RECORD EXCERPTS section start
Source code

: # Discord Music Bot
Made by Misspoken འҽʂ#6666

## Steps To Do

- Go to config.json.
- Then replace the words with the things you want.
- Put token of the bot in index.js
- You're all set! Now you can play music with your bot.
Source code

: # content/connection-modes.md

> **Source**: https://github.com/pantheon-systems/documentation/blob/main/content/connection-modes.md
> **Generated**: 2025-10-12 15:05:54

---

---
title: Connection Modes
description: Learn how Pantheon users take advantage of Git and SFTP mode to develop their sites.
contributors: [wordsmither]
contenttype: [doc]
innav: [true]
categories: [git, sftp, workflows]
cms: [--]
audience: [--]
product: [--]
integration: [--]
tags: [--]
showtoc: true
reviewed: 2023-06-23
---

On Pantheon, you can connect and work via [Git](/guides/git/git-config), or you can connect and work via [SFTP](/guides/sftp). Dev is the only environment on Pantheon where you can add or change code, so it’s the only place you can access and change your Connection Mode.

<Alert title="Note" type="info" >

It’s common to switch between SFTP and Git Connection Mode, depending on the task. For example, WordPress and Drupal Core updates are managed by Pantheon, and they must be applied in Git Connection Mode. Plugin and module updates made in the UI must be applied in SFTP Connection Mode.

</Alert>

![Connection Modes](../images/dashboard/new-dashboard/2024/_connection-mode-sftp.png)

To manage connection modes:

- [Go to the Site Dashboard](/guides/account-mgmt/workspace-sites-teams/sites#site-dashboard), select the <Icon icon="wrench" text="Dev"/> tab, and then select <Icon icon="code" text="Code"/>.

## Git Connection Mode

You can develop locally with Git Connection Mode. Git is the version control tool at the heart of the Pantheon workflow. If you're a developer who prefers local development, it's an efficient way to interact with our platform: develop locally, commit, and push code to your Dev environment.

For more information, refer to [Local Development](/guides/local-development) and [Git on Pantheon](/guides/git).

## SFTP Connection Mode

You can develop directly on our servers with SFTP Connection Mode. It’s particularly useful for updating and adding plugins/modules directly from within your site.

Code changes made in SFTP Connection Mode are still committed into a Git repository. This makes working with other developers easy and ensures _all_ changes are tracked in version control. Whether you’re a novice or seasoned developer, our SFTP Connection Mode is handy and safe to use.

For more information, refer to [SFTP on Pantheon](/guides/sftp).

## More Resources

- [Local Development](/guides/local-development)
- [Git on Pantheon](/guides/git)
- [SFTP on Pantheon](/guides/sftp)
RECORD EXCERPTS section end
PROMPT » When the word "control" occurs in a line above, list that line.

WRITTEN RESPONSE »
You can develop locally with Git Connection Mode. Git is the version control tool at the heart of the Pantheon workflow. If you're a developer who prefers local development, it's an efficient way to interact with our platform: develop locally, commit, and push code to your Dev environment.
Code changes made in SFTP Connection Mode are still committed into a Git repository. This makes working with other developers easy and ensures _all_ changes are tracked in version control. Whether you’re a novice or seasoned developer, our SFTP Connection Mode is handy and safe to use.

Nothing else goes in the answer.